▶ _EXERCISE INSTRUCTIONS_:
Filter the material below down to the lines containing the word "HTML".

▶ _EXERCISE DATA_:
*** Begin section ***
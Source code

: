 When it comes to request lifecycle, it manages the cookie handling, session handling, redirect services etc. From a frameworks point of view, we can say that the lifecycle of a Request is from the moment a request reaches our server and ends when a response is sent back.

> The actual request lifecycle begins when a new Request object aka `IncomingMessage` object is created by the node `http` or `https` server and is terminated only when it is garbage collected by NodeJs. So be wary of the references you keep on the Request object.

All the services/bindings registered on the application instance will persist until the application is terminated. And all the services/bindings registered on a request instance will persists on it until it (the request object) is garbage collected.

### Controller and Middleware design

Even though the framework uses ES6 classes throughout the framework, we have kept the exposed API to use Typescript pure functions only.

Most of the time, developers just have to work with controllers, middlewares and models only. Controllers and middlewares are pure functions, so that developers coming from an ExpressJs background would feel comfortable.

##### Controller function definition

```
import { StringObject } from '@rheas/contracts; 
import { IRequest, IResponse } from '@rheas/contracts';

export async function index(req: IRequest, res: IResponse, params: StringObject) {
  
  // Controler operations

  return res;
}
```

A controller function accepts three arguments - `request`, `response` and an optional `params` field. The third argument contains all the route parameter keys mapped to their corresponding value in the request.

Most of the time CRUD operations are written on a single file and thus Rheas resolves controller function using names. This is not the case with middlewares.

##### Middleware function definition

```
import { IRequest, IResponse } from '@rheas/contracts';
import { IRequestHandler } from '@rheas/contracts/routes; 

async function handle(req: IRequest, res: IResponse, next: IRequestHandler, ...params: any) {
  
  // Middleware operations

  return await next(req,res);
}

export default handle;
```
*** End section ***
*** Begin section ***
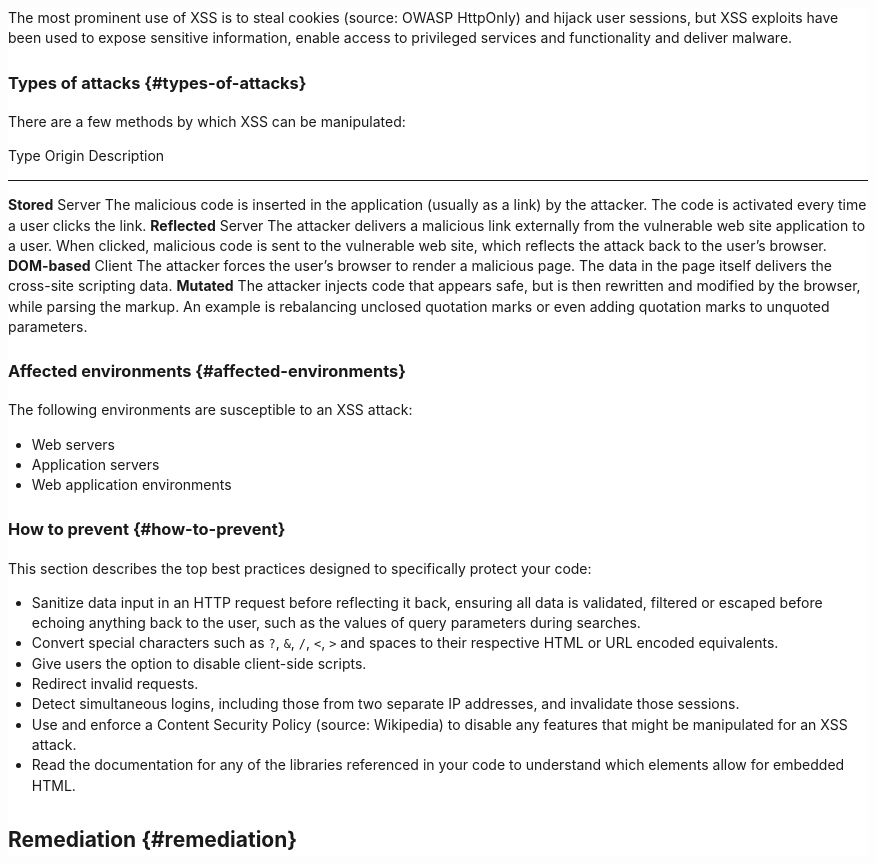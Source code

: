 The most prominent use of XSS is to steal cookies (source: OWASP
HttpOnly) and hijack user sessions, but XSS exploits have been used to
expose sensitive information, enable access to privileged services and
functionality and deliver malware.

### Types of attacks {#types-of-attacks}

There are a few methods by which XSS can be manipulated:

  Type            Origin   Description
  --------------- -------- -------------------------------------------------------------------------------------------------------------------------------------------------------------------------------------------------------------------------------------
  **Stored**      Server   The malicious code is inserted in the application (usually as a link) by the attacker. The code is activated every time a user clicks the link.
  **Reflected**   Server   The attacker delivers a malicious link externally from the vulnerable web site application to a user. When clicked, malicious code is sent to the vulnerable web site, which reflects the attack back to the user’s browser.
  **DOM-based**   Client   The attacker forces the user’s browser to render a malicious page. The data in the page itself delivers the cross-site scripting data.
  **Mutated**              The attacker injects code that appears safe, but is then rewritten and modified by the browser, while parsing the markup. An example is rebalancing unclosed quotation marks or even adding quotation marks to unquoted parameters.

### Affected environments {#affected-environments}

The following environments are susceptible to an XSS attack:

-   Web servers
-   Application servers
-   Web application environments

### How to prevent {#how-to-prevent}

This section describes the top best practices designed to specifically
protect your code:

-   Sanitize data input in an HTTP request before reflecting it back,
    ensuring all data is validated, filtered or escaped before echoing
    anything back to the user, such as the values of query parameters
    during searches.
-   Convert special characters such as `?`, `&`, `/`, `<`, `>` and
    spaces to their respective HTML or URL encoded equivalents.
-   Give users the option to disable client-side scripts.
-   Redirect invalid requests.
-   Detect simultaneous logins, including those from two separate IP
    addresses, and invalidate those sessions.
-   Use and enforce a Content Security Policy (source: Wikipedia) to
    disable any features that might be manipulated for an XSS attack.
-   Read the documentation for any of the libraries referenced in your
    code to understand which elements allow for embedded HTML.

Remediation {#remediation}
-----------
*** End section ***
▶ _SOLVED PROBLEM_:
    spaces to their respective HTML or URL encoded equivalents.
    code to understand which elements allow for embedded HTML.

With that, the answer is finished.